**** Records supplied ****

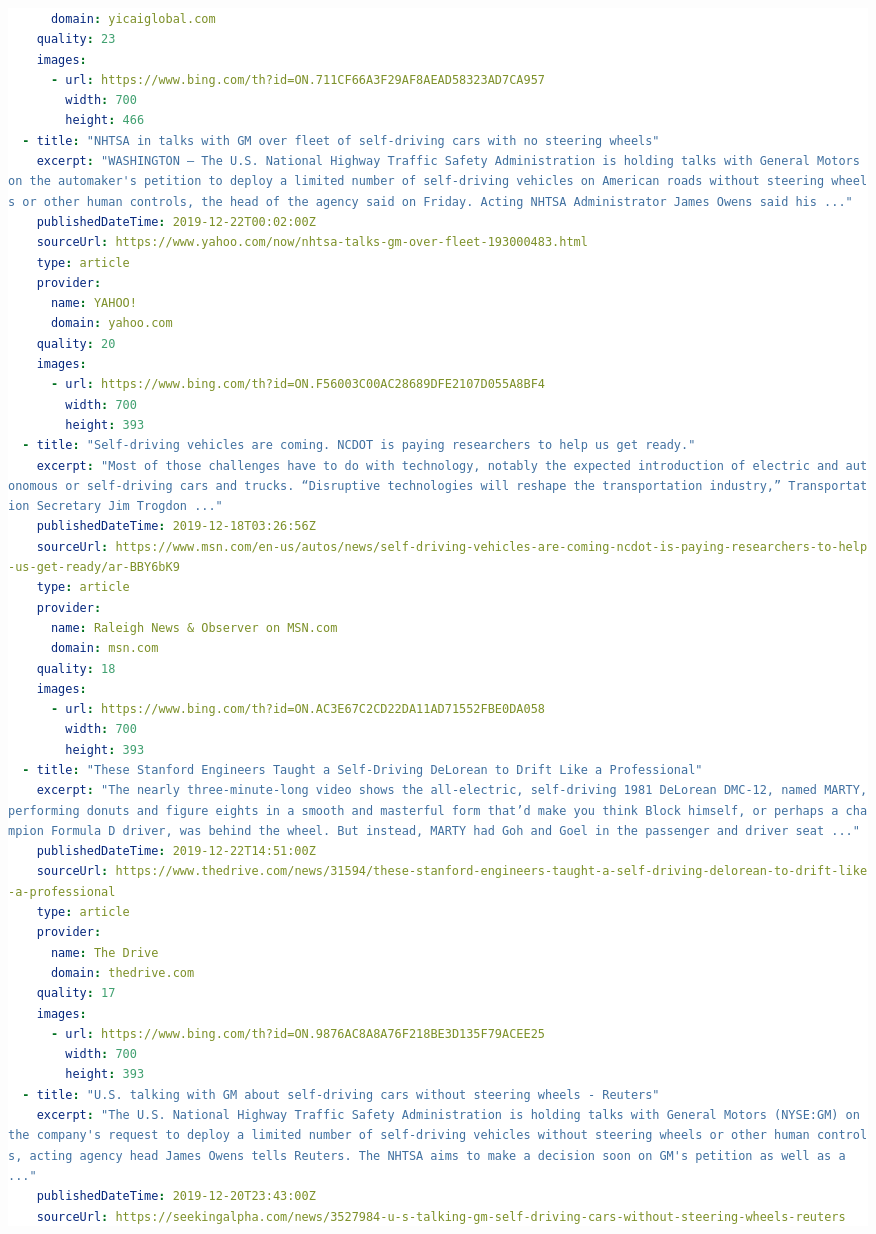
 ```yaml
      domain: yicaiglobal.com
    quality: 23
    images:
      - url: https://www.bing.com/th?id=ON.711CF66A3F29AF8AEAD58323AD7CA957
        width: 700
        height: 466
  - title: "NHTSA in talks with GM over fleet of self-driving cars with no steering wheels"
    excerpt: "WASHINGTON — The U.S. National Highway Traffic Safety Administration is holding talks with General Motors on the automaker's petition to deploy a limited number of self-driving vehicles on American roads without steering wheels or other human controls, the head of the agency said on Friday. Acting NHTSA Administrator James Owens said his ..."
    publishedDateTime: 2019-12-22T00:02:00Z
    sourceUrl: https://www.yahoo.com/now/nhtsa-talks-gm-over-fleet-193000483.html
    type: article
    provider:
      name: YAHOO!
      domain: yahoo.com
    quality: 20
    images:
      - url: https://www.bing.com/th?id=ON.F56003C00AC28689DFE2107D055A8BF4
        width: 700
        height: 393
  - title: "Self-driving vehicles are coming. NCDOT is paying researchers to help us get ready."
    excerpt: "Most of those challenges have to do with technology, notably the expected introduction of electric and autonomous or self-driving cars and trucks. “Disruptive technologies will reshape the transportation industry,” Transportation Secretary Jim Trogdon ..."
    publishedDateTime: 2019-12-18T03:26:56Z
    sourceUrl: https://www.msn.com/en-us/autos/news/self-driving-vehicles-are-coming-ncdot-is-paying-researchers-to-help-us-get-ready/ar-BBY6bK9
    type: article
    provider:
      name: Raleigh News & Observer on MSN.com
      domain: msn.com
    quality: 18
    images:
      - url: https://www.bing.com/th?id=ON.AC3E67C2CD22DA11AD71552FBE0DA058
        width: 700
        height: 393
  - title: "These Stanford Engineers Taught a Self-Driving DeLorean to Drift Like a Professional"
    excerpt: "The nearly three-minute-long video shows the all-electric, self-driving 1981 DeLorean DMC-12, named MARTY, performing donuts and figure eights in a smooth and masterful form that’d make you think Block himself, or perhaps a champion Formula D driver, was behind the wheel. But instead, MARTY had Goh and Goel in the passenger and driver seat ..."
    publishedDateTime: 2019-12-22T14:51:00Z
    sourceUrl: https://www.thedrive.com/news/31594/these-stanford-engineers-taught-a-self-driving-delorean-to-drift-like-a-professional
    type: article
    provider:
      name: The Drive
      domain: thedrive.com
    quality: 17
    images:
      - url: https://www.bing.com/th?id=ON.9876AC8A8A76F218BE3D135F79ACEE25
        width: 700
        height: 393
  - title: "U.S. talking with GM about self-driving cars without steering wheels - Reuters"
    excerpt: "The U.S. National Highway Traffic Safety Administration is holding talks with General Motors (NYSE:GM) on the company's request to deploy a limited number of self-driving vehicles without steering wheels or other human controls, acting agency head James Owens tells Reuters. The NHTSA aims to make a decision soon on GM's petition as well as a ..."
    publishedDateTime: 2019-12-20T23:43:00Z
    sourceUrl: https://seekingalpha.com/news/3527984-u-s-talking-gm-self-driving-cars-without-steering-wheels-reuters
```
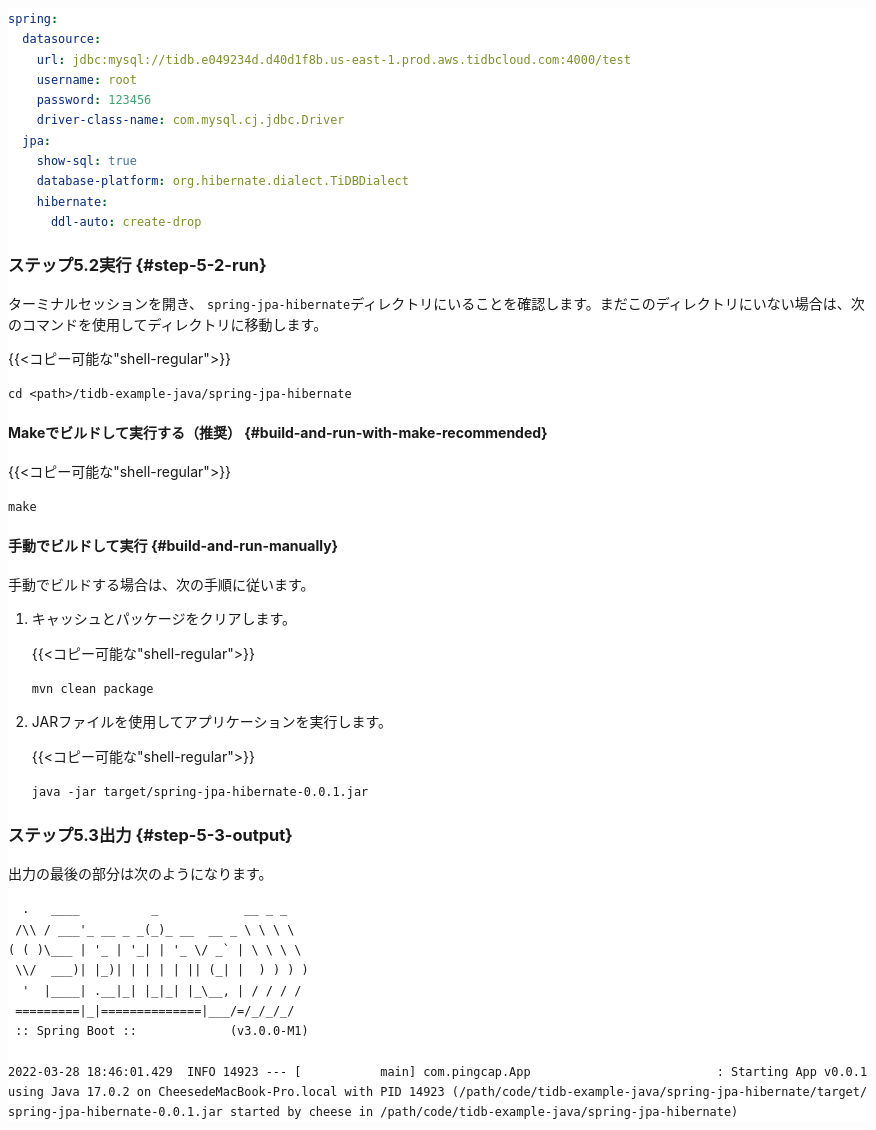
 ```yaml
spring:
  datasource:
    url: jdbc:mysql://tidb.e049234d.d40d1f8b.us-east-1.prod.aws.tidbcloud.com:4000/test
    username: root
    password: 123456
    driver-class-name: com.mysql.cj.jdbc.Driver
  jpa:
    show-sql: true
    database-platform: org.hibernate.dialect.TiDBDialect
    hibernate:
      ddl-auto: create-drop
```

### ステップ5.2実行 {#step-5-2-run}

ターミナルセッションを開き、 `spring-jpa-hibernate`ディレクトリにいることを確認します。まだこのディレクトリにいない場合は、次のコマンドを使用してディレクトリに移動します。

{{&lt;コピー可能な&quot;shell-regular&quot;&gt;}}

```shell
cd <path>/tidb-example-java/spring-jpa-hibernate
```

#### Makeでビルドして実行する（推奨） {#build-and-run-with-make-recommended}

{{&lt;コピー可能な&quot;shell-regular&quot;&gt;}}

```shell
make
```

#### 手動でビルドして実行 {#build-and-run-manually}

手動でビルドする場合は、次の手順に従います。

1.  キャッシュとパッケージをクリアします。

    {{&lt;コピー可能な&quot;shell-regular&quot;&gt;}}

    ```shell
    mvn clean package
    ```

2.  JARファイルを使用してアプリケーションを実行します。

    {{&lt;コピー可能な&quot;shell-regular&quot;&gt;}}

    ```shell
    java -jar target/spring-jpa-hibernate-0.0.1.jar
    ```

### ステップ5.3出力 {#step-5-3-output}

出力の最後の部分は次のようになります。

```
  .   ____          _            __ _ _
 /\\ / ___'_ __ _ _(_)_ __  __ _ \ \ \ \
( ( )\___ | '_ | '_| | '_ \/ _` | \ \ \ \
 \\/  ___)| |_)| | | | | || (_| |  ) ) ) )
  '  |____| .__|_| |_|_| |_\__, | / / / /
 =========|_|==============|___/=/_/_/_/
 :: Spring Boot ::             (v3.0.0-M1)

2022-03-28 18:46:01.429  INFO 14923 --- [           main] com.pingcap.App                          : Starting App v0.0.1 using Java 17.0.2 on CheesedeMacBook-Pro.local with PID 14923 (/path/code/tidb-example-java/spring-jpa-hibernate/target/spring-jpa-hibernate-0.0.1.jar started by cheese in /path/code/tidb-example-java/spring-jpa-hibernate)
```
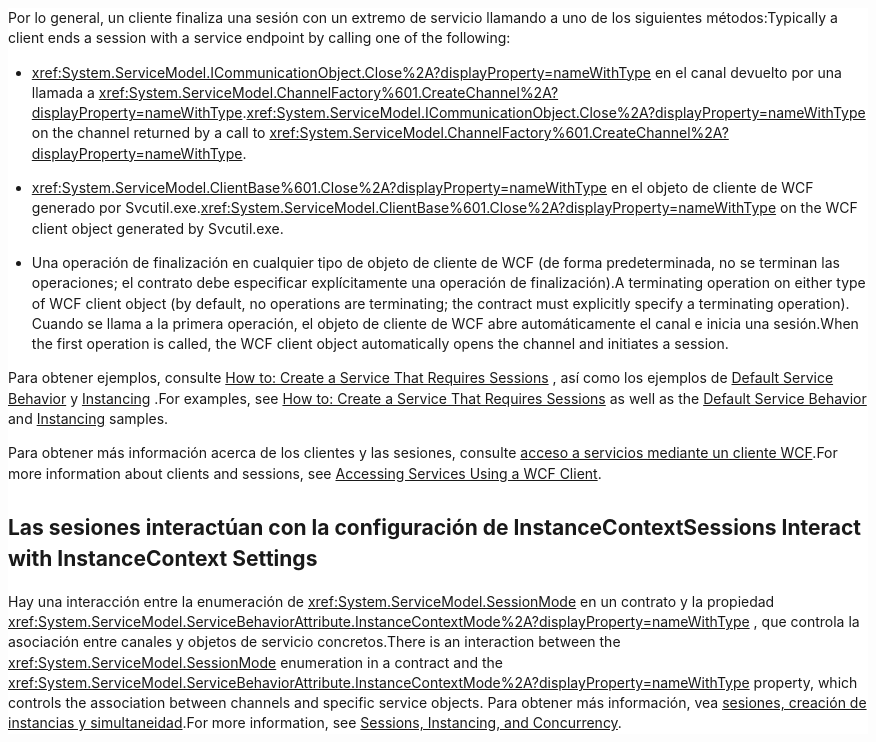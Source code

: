 <span data-ttu-id="fbfc7-196">Por lo general, un cliente finaliza una sesión con un extremo de servicio llamando a uno de los siguientes métodos:</span><span class="sxs-lookup"><span data-stu-id="fbfc7-196">Typically a client ends a session with a service endpoint by calling one of the following:</span></span>  
  
- <span data-ttu-id="fbfc7-197"><xref:System.ServiceModel.ICommunicationObject.Close%2A?displayProperty=nameWithType> en el canal devuelto por una llamada a <xref:System.ServiceModel.ChannelFactory%601.CreateChannel%2A?displayProperty=nameWithType>.</span><span class="sxs-lookup"><span data-stu-id="fbfc7-197"><xref:System.ServiceModel.ICommunicationObject.Close%2A?displayProperty=nameWithType> on the channel returned by a call to <xref:System.ServiceModel.ChannelFactory%601.CreateChannel%2A?displayProperty=nameWithType>.</span></span>  
  
- <span data-ttu-id="fbfc7-198"><xref:System.ServiceModel.ClientBase%601.Close%2A?displayProperty=nameWithType> en el objeto de cliente de WCF generado por Svcutil.exe.</span><span class="sxs-lookup"><span data-stu-id="fbfc7-198"><xref:System.ServiceModel.ClientBase%601.Close%2A?displayProperty=nameWithType> on the WCF client object generated by Svcutil.exe.</span></span>  
  
- <span data-ttu-id="fbfc7-199">Una operación de finalización en cualquier tipo de objeto de cliente de WCF (de forma predeterminada, no se terminan las operaciones; el contrato debe especificar explícitamente una operación de finalización).</span><span class="sxs-lookup"><span data-stu-id="fbfc7-199">A terminating operation on either type of WCF client object (by default, no operations are terminating; the contract must explicitly specify a terminating operation).</span></span> <span data-ttu-id="fbfc7-200">Cuando se llama a la primera operación, el objeto de cliente de WCF abre automáticamente el canal e inicia una sesión.</span><span class="sxs-lookup"><span data-stu-id="fbfc7-200">When the first operation is called, the WCF client object automatically opens the channel and initiates a session.</span></span>  
  
 <span data-ttu-id="fbfc7-201">Para obtener ejemplos, consulte [How to: Create a Service That Requires Sessions](./feature-details/how-to-create-a-service-that-requires-sessions.md) , así como los ejemplos de [Default Service Behavior](./samples/default-service-behavior.md) y [Instancing](./samples/instancing.md) .</span><span class="sxs-lookup"><span data-stu-id="fbfc7-201">For examples, see [How to: Create a Service That Requires Sessions](./feature-details/how-to-create-a-service-that-requires-sessions.md) as well as the [Default Service Behavior](./samples/default-service-behavior.md) and [Instancing](./samples/instancing.md) samples.</span></span>  
  
 <span data-ttu-id="fbfc7-202">Para obtener más información acerca de los clientes y las sesiones, consulte [acceso a servicios mediante un cliente WCF](./feature-details/accessing-services-using-a-client.md).</span><span class="sxs-lookup"><span data-stu-id="fbfc7-202">For more information about clients and sessions, see [Accessing Services Using a WCF Client](./feature-details/accessing-services-using-a-client.md).</span></span>  
  
## <a name="sessions-interact-with-instancecontext-settings"></a><span data-ttu-id="fbfc7-203">Las sesiones interactúan con la configuración de InstanceContext</span><span class="sxs-lookup"><span data-stu-id="fbfc7-203">Sessions Interact with InstanceContext Settings</span></span>  

 <span data-ttu-id="fbfc7-204">Hay una interacción entre la enumeración de <xref:System.ServiceModel.SessionMode> en un contrato y la propiedad <xref:System.ServiceModel.ServiceBehaviorAttribute.InstanceContextMode%2A?displayProperty=nameWithType> , que controla la asociación entre canales y objetos de servicio concretos.</span><span class="sxs-lookup"><span data-stu-id="fbfc7-204">There is an interaction between the <xref:System.ServiceModel.SessionMode> enumeration in a contract and the <xref:System.ServiceModel.ServiceBehaviorAttribute.InstanceContextMode%2A?displayProperty=nameWithType> property, which controls the association between channels and specific service objects.</span></span> <span data-ttu-id="fbfc7-205">Para obtener más información, vea [sesiones, creación de instancias y simultaneidad](./feature-details/sessions-instancing-and-concurrency.md).</span><span class="sxs-lookup"><span data-stu-id="fbfc7-205">For more information, see [Sessions, Instancing, and Concurrency](./feature-details/sessions-instancing-and-concurrency.md).</span></span>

****

Problem
Copy out each line of the records where the string "thedrive" appears.

Answer for this exercise
    sourceUrl: https://www.thedrive.com/news/31594/these-stanford-engineers-taught-a-self-driving-delorean-to-drift-like-a-professional
      domain: thedrive.com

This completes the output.